A reminder that as the US continues to threaten countries around the world, fedposting is to be very much avoided (even with qualifiers like "in Minecraft") and comments containing it will be removed.

Image is of Ansarallah military spokesman Yahya Saree delivering a statement/speech.


The ceasefire appears to be at least temporarily over, with an exchange of fire between (what appears to be) predominantly Iran and the entity, though as always I expect we'll find increasing evidence of direct US involvement.

The chain of events was as follows, in spoilers below for those who haven't been keeping up:

chain of events summary

  1. A while ago, Iran warned the occupation entity that if they strike Beirut (with particular emphasis on its southern suburbs, which is an area where Hezbollah officials/structures are concentrated as I understand it) then they will directly strike the north of Occupied Palestine, turning the area into a military zone, and encouraged settlers to leave to avoid civilian casualties.

  2. This warning was grudging accepted by the entity, who ordinarily has a policy called the Daniyeh Doctrine, in which they murder civilians en masse by bombing apartment buildings and houses in enemy cities in order to pressure the military forces they are battling to give into conditions they ordinarily would not be obliged to accept, because the Zionist ground campaigns are usually fairly ineffective at achieving goals on medium to long timescales.
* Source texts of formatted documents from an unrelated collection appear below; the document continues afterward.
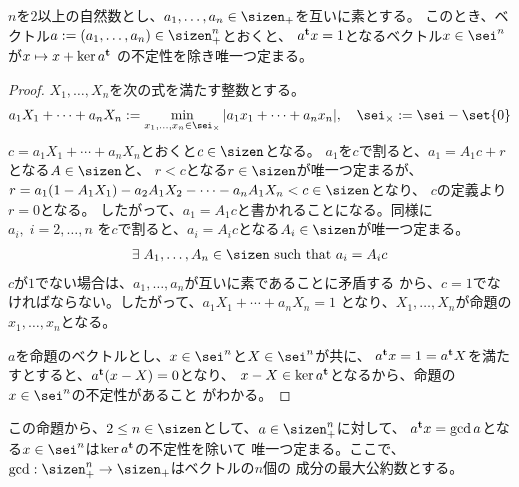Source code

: {	\begin{proposition}[Bezoutの恒等式その二]\label{prop:Bezoutの恒等式その二} %
		$n$を$2$以上の自然数とし、$a_1,\dots,a_n\in\sizen_+$を互いに素とする。
		このとき、ベクトル$a:=(a_1,\dots,a_n)\in\sizen_+^n$とおくと、
		$a^{\mathbf{t}} x=1$となるベクトル$x\in\sei^n$が$x\mapsto x+\ker a^{\mathbf{t}}$
		の不定性を除き唯一つ定まる。
	\end{proposition} %
	\begin{proof} %
		$X_1,\dots,X_n$を次の式を満たす整数とする。
		\begin{equation*}\begin{split}
			a_1X_1 +\cdots+ a_nX_n := \min_{x_1,\dots,x_n\in\sei_\times} 
			|a_1x_1+\cdots+a_nx_n|,\quad \sei_\times := \sei - \set{0}
		\end{split}\end{equation*}
		$c=a_1X_1+\cdots+a_nX_n$とおくと$c\in\sizen$となる。
		$a_1$を$c$で割ると、$a_1=A_1c+r$となる$A\in\sizen$と、
		$r<c$となる$r\in\sizen$が唯一つ定まるが、
		$r=a_1(1-A_1X_1)-a_2A_1X_2-\cdots-a_nA_1X_n<c\in\sizen$となり、
		$c$の定義より$r=0$となる。
		したがって、$a_1=A_1c$と書かれることになる。同様に$a_i,\; i=2,\dots,n$
		を$c$で割ると、$a_i=A_ic$となる$A_i\in\sizen$が唯一つ定まる。
		\begin{equation*}\begin{split}
			\exists\; A_1,\dots,A_n\in\sizen \text{ such that } a_i = A_ic
		\end{split}\end{equation*}
		$c$が$1$でない場合は、$a_1,\dots,a_n$が互いに素であることに矛盾する
		から、$c=1$でなければならない。したがって、$a_1X_1+\cdots+a_nX_n=1$
		となり、$X_1,\dots,X_n$が命題の$x_1,\dots,x_n$となる。

		$a$を命題のベクトルとし、$x\in\sei^n$と$X\in\sei^n$が共に、
		$a^{\mathbf{t}} x=1=a^{\mathbf{t}} X$を満たすとすると、$a^{\mathbf{t}}(x-X)=0$となり、
		$x-X\in\ker a^{\mathbf{t}}$となるから、命題の$x\in\sei^n$の不定性があること
		がわかる。
	\end{proof} %

	この命題から、$2\le n\in\sizen$として、$a\in\sizen_+^n$に対して、
	$a^{\mathbf{t}} x=\gcd a$となる$x\in\sei^n$は$\ker a^{\mathbf{t}}$の不定性を除いて
	唯一つ定まる。ここで、$\gcd:\sizen_+^n\to\sizen_+$はベクトルの$n$個の
	成分の最大公約数とする。
	
}
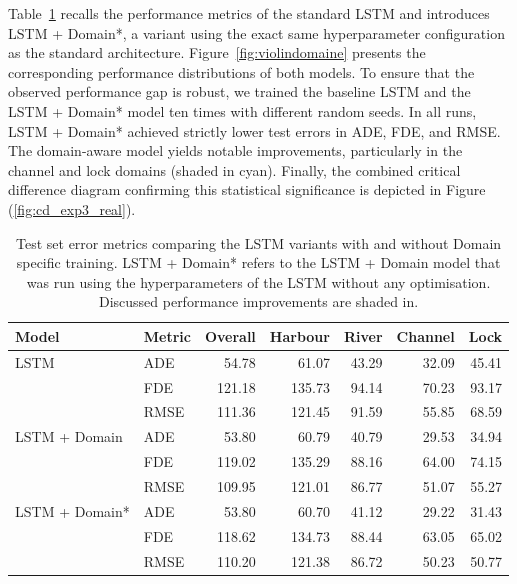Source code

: Table~\ref{tab:results_exp3} recalls the performance metrics of the standard \ac{LSTM} and introduces LSTM + Domain*, a variant using the exact same hyperparameter configuration as the standard architecture.
Figure~\ref{fig:violindomaine} presents the corresponding performance distributions of both models.
To ensure that
the observed performance gap is robust, we trained the baseline LSTM and the LSTM + Domain*
model ten times with different random seeds. In all runs, LSTM + Domain* achieved strictly lower
test errors in \ac{ADE}, \ac{FDE}, and \ac{RMSE}.
The domain-aware model yields notable improvements, particularly in the channel and lock domains (shaded in cyan).
Finally, the combined critical difference diagram confirming this statistical significance is depicted in Figure (\ref{fig:cd_exp3_real}).


\begin{table}[t]
\centering
\caption[Exp. III Error metrics]{Test set error metrics comparing the \acs{LSTM} variants with and without Domain specific training. LSTM + Domain* refers to the LSTM + Domain model that was run using the hyperparameters of the LSTM without any optimisation. Discussed performance improvements are shaded in.}
\label{tab:results_exp3}
\begin{tabular}{llrrrrr}
\toprule
\textbf{Model} & \textbf{Metric} & \textbf{Overall} & \textbf{Harbour} & \textbf{River} & \textbf{Channel} & \textbf{Lock} \\
\midrule
LSTM            & ADE  & 54.78 & 61.07 & 43.29 & 32.09 & 45.41 \\
                & FDE  & 121.18 & 135.73 & 94.14 & 70.23 & 93.17 \\
                & RMSE & 111.36 & 121.45 & 91.59 & 55.85 & 68.59 \\
\midrule
LSTM + Domain   & ADE  & 53.80 & 60.79 & 40.79 & 29.53 & 34.94 \\
                & FDE  & 119.02 & 135.29 & 88.16 & 64.00 & 74.15 \\
                & RMSE & 109.95 & 121.01 & 86.77 & 51.07 & 55.27 \\
\midrule
LSTM + Domain* & ADE  & 53.80 & 60.70 & 41.12 & \cellcolor{cyan!15}29.22 & \cellcolor{cyan!15}31.43 \\
                & FDE  & 118.62 & 134.73 & 88.44 & \cellcolor{cyan!15}63.05 & \cellcolor{cyan!15}65.02 \\
                & RMSE & 110.20 & 121.38 & 86.72 & \cellcolor{cyan!15}50.23 & \cellcolor{cyan!15}50.77 \\
\bottomrule
\end{tabular}
\end{table}

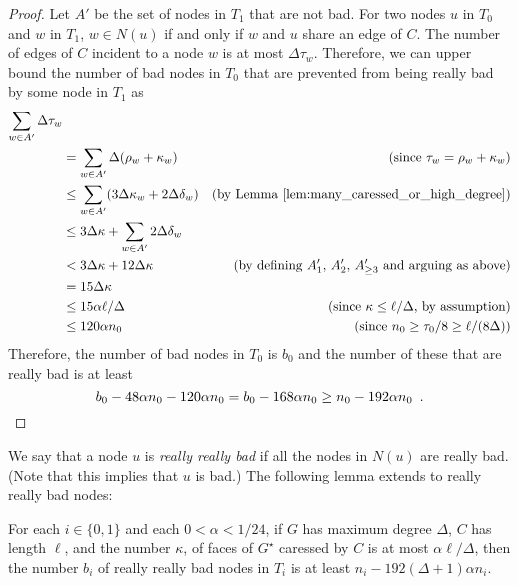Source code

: \documentclass{patmorin}
\newcommand{\dual}[1]{{#1}^\star}
\begin{document}
\begin{proof}
  Let $A'$ be the set of nodes in $T_1$ that are not bad.  For two
  nodes $u$ in $T_0$ and $w$ in $T_1$,  $w\in N(u)$ if and only if $w$
  and $u$ share an edge of $C$.  The number of edges of $C$ incident to a node $w$ is at most $\Delta\tau_w$.  Therefore, we can upper bound the number of bad nodes in $T_0$ that are prevented from being really bad by some node in $T_1$ as
  \begin{align*}
   \sum_{w\in A'}\Delta \tau_w \\
    & = \sum_{w\in A'}\Delta (\rho_w+\kappa_w)
    & \text{(since $\tau_w=\rho_w+\kappa_w$)} \\
    & \le  \sum_{w\in A'}(3\Delta\kappa_w + 2\Delta\delta_w) & \text{(by \lemref{many_caressed_or_high_degree})} \\
    & \le  3\Delta\kappa + \sum_{w\in A'}2\Delta\delta_w \\
    & < 3\Delta\kappa + 12\Delta\kappa & \text{(by defining $A'_1$, $A'_2$, $A'_{\ge 3}$ and arguing as above)}\\
    & = 15\Delta\kappa \\
    & \le 15\alpha\ell/\Delta & \text{(since $\kappa\le\ell/\Delta$, by assumption)} \\
    & \le 120\alpha n_0 & \text{(since $n_0\ge \tau_0/8\ge \ell/(8\Delta)$)}
  \end{align*}
  Therefore, the number of bad nodes in $T_0$ is $b_0$ and the number of these that are really bad is at least
  \[
     b_0 - 48\alpha n_0 - 120\alpha n_0 =
     b_0 - 168\alpha n_0 \ge
     n_0 - 192\alpha n_0 \enspace . \qedhere
  \]
\end{proof}

We say that a node $u$ is \emph{really really bad} if all the nodes in $N(u)$ are really bad.  (Note that this implies that $u$ is bad.)  The following lemma extends  to really really bad nodes:

\begin{lem}
  For each $i\in\{0,1\}$ and each $0<\alpha < 1/24$,
  if $G$ has maximum degree $\Delta$, $C$ has length $\ell$, and the number
  $\kappa$, of faces of $\dual{G}$ caressed by $C$ is at most $\alpha\ell/\Delta$, then the number $b_i$ of really really bad nodes in $T_i$ is at least $n_i - 192(\Delta+1)\alpha n_i$.
\end{lem}
\end{document}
While removing their ability to bomb Beirut didn't halt the Daniyeh Doctrine entirely (they could and did hit other places), their distinct inability to strike the capital when they ordinarily could do that freely was a big source of discontentment in both the civilian population and the military.

  3. As Hezbollah increasingly attrited the Zionist offensive forces, the attractiveness of bombing Beirut in retaliation increased regardless of the consequences, and of course the Zionists do still want to do anything they can to attack and weaken Iran directly and are much worse at hiding this than even the US. This resentment culminated on June 7th, where the Zionists conducted an airstrike on Beirut on a Hezbollah HQ.

  4. Iran immediately said that this constituted a break in the ceasefire, and Khamenei put Iran back on a full war footing. Within 6 hours of the strike on Beirut, Iranian missiles were flying towards the northern occupied territories, in what they regarded as merely a warning shot. Western media was obviously fairly dismissive of this; 182% interception rates and all that jazz, but we have several videos of missiles hitting targets.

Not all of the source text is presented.